TASK STATEMENT ->
Report each line of the data that contains the string "summarize".

Dataset entries ->
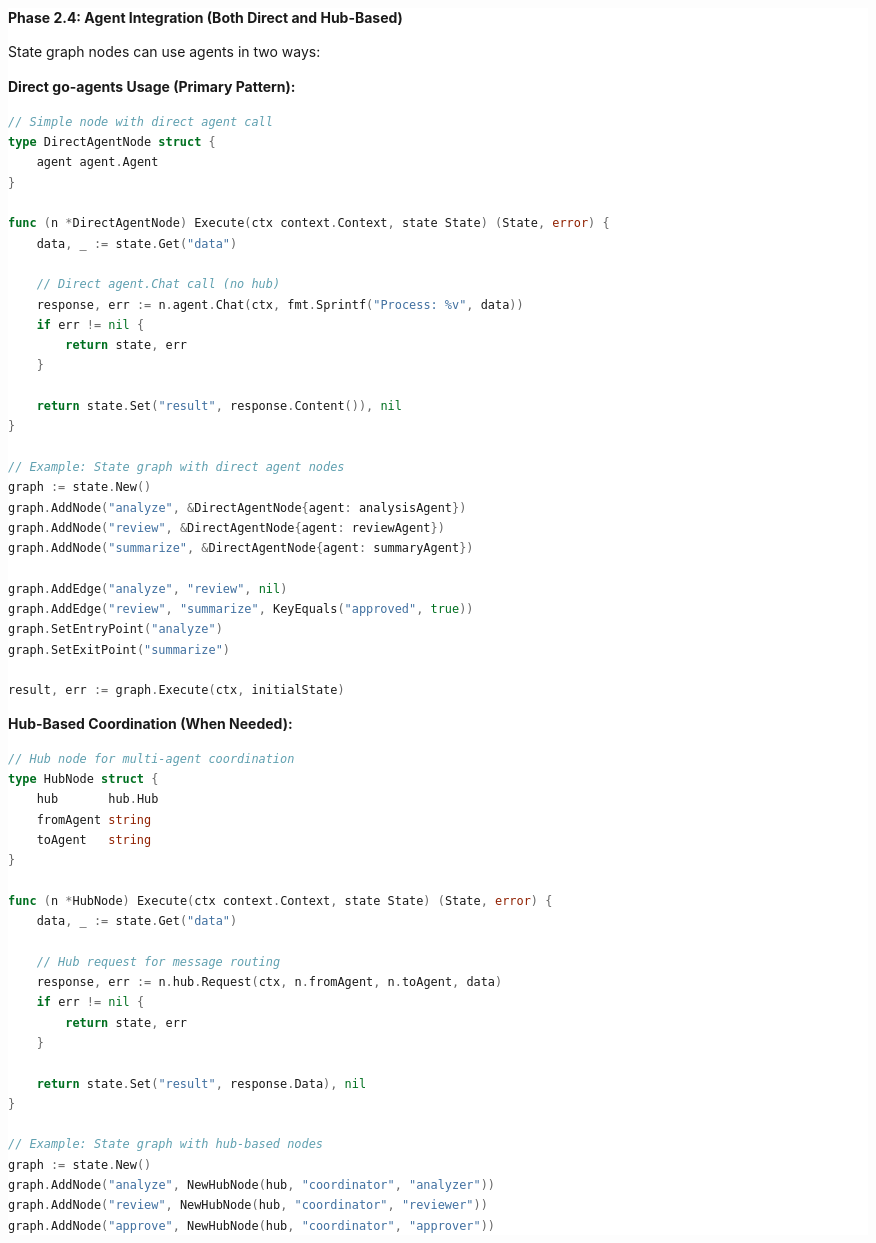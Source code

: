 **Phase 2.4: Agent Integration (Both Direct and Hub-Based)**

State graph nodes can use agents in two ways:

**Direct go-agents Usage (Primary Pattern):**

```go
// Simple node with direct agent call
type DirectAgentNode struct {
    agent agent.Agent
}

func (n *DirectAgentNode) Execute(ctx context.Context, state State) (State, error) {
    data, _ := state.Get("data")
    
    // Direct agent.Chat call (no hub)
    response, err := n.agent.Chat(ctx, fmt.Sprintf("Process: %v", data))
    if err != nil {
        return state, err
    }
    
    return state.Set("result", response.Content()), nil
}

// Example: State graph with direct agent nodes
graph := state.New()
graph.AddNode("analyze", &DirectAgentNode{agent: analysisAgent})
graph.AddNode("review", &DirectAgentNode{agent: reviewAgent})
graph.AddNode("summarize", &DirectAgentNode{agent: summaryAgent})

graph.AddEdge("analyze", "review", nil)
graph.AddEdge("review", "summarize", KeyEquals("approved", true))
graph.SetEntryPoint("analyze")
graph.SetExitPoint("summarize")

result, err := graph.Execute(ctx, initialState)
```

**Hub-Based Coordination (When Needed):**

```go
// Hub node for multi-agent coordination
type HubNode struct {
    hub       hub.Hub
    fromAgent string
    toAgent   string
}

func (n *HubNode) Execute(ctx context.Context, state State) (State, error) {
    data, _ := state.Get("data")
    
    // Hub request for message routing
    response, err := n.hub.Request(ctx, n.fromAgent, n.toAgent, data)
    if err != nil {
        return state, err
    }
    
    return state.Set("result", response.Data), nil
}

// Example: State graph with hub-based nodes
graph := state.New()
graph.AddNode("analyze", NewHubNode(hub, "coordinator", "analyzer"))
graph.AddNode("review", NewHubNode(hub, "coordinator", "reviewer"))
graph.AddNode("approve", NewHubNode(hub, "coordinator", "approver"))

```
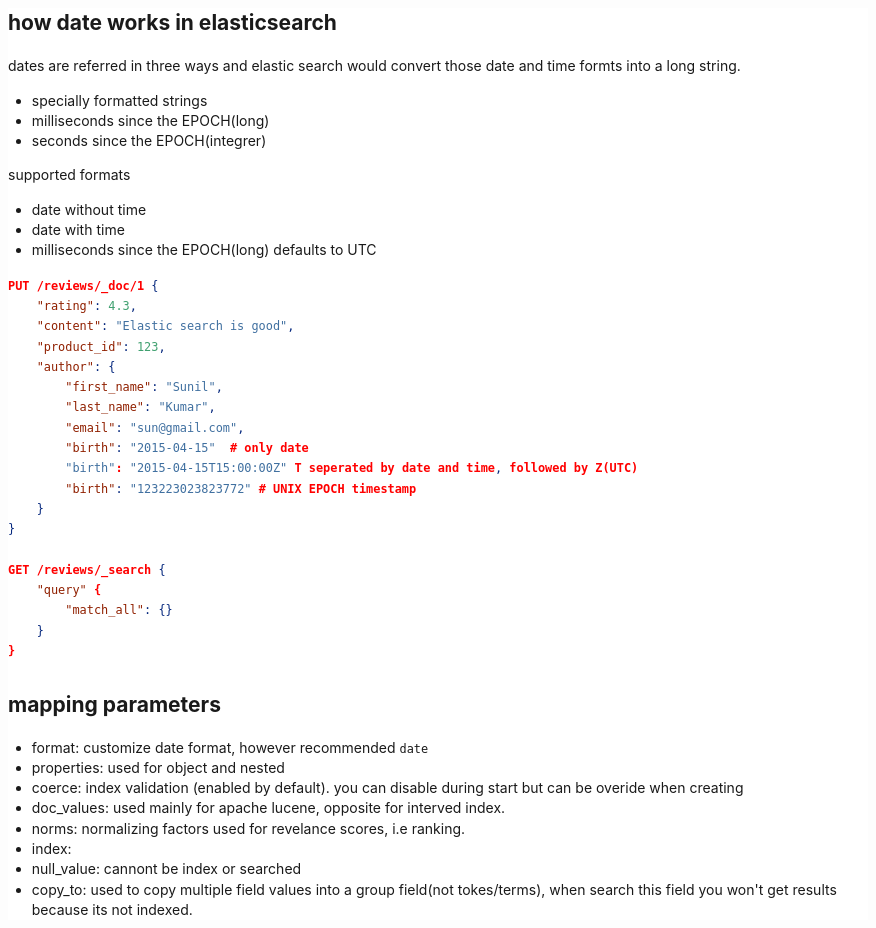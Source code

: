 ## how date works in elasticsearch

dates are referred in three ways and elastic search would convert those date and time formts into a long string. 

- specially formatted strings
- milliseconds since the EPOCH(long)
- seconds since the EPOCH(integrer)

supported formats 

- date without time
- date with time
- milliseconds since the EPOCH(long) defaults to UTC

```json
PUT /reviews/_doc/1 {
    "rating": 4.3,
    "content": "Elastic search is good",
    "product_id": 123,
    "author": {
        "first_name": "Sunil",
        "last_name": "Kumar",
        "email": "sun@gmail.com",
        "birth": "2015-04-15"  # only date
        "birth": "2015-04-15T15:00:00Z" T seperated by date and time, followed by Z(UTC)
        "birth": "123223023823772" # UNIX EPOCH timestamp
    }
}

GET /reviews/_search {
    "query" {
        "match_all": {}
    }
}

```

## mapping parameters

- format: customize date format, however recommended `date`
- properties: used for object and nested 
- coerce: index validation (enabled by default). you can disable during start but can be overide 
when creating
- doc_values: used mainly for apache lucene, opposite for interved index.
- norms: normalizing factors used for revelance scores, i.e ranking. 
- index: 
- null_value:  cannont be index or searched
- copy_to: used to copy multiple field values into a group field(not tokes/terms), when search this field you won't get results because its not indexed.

RESULT FOR THIS EXERCISE ->
graph.AddNode("summarize", &DirectAgentNode{agent: summaryAgent})
graph.AddEdge("review", "summarize", KeyEquals("approved", true))
graph.SetExitPoint("summarize")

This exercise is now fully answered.